The ruling pointed out that the SEC has been presented with multiple proposals for listing Bitcoin investment products on national exchanges, all of which were denied.
However, BlackRock's application to list a spot Bitcoin ETF in June signaled that the major asset manager anticipated overcoming the SEC's opposition. Following suit, Fidelity and other fund providers presented similar proposals.
Grayscale submitted its application to convert its Bitcoin Trust (NASDAQ: GBTC) into an ETF in October 2021, but it was denied on grounds of lacking evidence that it had implemented adequate safeguards against market manipulation or other misdeeds. Almost immediately, the company lodged an appeal with the federal appeals court in the District of Columbia, seeking a review of the SEC's denial.
Grayscale argued that the SEC acted inconsistently and arbitrarily by granting approval to "materially similar" Bitcoin futures ETFs while denying its proposal.
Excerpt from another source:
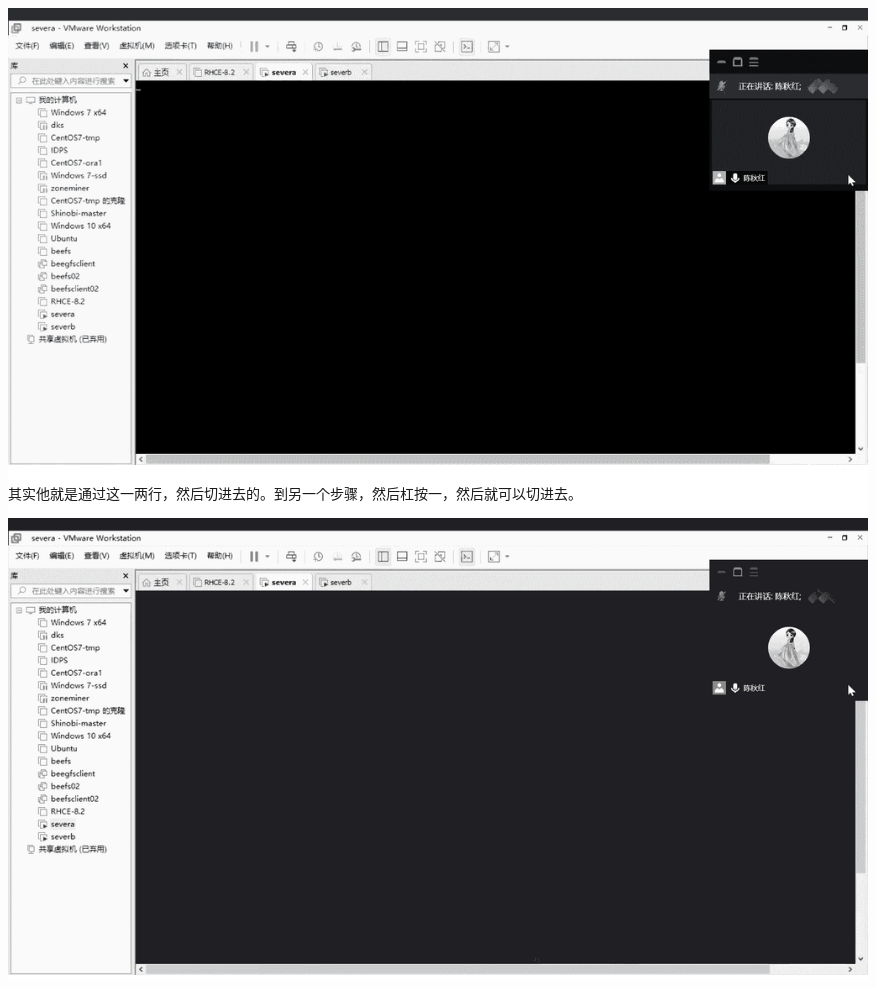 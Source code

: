 ![](img/6af4433e9459bf849712e3f27b418863_121.png)

其实他就是通过这一两行，然后切进去的。到另一个步骤，然后杠按一，然后就可以切进去。

![](img/6af4433e9459bf849712e3f27b418863_123.png)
The appeals court ruled in favor of Grayscale, asserting that the company had demonstrated that its proposed Bitcoin ETF closely resembled futures-based exchange-traded products and should have been treated similarly.
Judge Rao noted, "Despite the evident similarities, the Commission rejected Grayscale's proposed Bitcoin ETF and endorsed two Bitcoin futures ETFs…The denial of Grayscale’s proposal was arbitrary and capricious because the Commission failed to explain its different treatment of similar products.”
Importantly, this ruling does not compel the SEC to grant approval to Grayscale's application; rather, it necessitates a reevaluation of the application.
In response to this news, the value of Bitcoin rose, and Grayscale's trust reached $19.87 on Tuesday afternoon after the court's verdict. This marked a more than twofold increase from its January price and an even greater increase since I first wrote about Grayscale’s discount.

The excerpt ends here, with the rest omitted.